### EXERCISE DETAILS
Omit the images, then print each record below exactly as it reads.

### INPUT MATERIAL

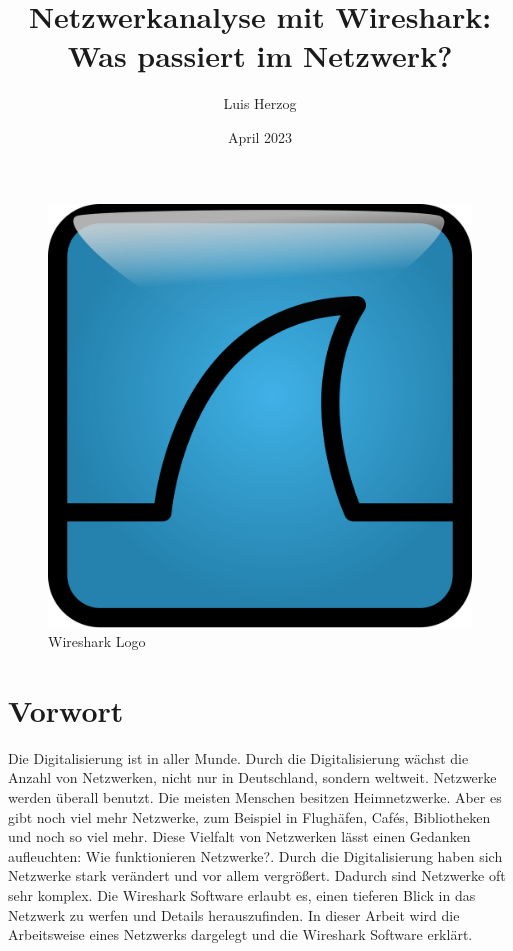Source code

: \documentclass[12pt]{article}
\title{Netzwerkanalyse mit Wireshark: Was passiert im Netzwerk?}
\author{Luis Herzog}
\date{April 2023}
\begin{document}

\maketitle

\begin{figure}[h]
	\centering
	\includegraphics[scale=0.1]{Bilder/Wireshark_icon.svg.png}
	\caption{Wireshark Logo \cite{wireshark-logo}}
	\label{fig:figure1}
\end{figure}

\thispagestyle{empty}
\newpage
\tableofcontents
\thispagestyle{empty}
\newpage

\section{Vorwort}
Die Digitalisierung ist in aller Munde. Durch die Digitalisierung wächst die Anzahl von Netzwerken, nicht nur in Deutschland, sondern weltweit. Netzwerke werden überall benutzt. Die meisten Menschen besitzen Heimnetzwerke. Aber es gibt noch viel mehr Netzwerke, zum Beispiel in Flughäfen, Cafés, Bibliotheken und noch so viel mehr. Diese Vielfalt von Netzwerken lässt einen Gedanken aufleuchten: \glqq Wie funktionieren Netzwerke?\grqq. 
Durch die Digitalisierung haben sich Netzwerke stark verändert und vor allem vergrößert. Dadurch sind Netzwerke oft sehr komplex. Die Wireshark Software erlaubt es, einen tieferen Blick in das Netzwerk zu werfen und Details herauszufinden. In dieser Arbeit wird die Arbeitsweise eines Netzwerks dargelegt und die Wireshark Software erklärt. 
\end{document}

### SOLUTION TO THE EXERCISE
Source code

: \documentclass[12pt]{article}
\title{Netzwerkanalyse mit Wireshark: Was passiert im Netzwerk?}
\author{Luis Herzog}
\date{April 2023}
\begin{document}

\maketitle

\begin{figure}[h]
	\centering
	\includegraphics[scale=0.1]{Bilder/Wireshark_icon.svg.png}
	\caption{Wireshark Logo \cite{wireshark-logo}}
	\label{fig:figure1}
\end{figure}

\thispagestyle{empty}
\newpage
\tableofcontents
\thispagestyle{empty}
\newpage

\section{Vorwort}
Die Digitalisierung ist in aller Munde. Durch die Digitalisierung wächst die Anzahl von Netzwerken, nicht nur in Deutschland, sondern weltweit. Netzwerke werden überall benutzt. Die meisten Menschen besitzen Heimnetzwerke. Aber es gibt noch viel mehr Netzwerke, zum Beispiel in Flughäfen, Cafés, Bibliotheken und noch so viel mehr. Diese Vielfalt von Netzwerken lässt einen Gedanken aufleuchten: \glqq Wie funktionieren Netzwerke?\grqq. 
Durch die Digitalisierung haben sich Netzwerke stark verändert und vor allem vergrößert. Dadurch sind Netzwerke oft sehr komplex. Die Wireshark Software erlaubt es, einen tieferen Blick in das Netzwerk zu werfen und Details herauszufinden. In dieser Arbeit wird die Arbeitsweise eines Netzwerks dargelegt und die Wireshark Software erklärt. 
\end{document}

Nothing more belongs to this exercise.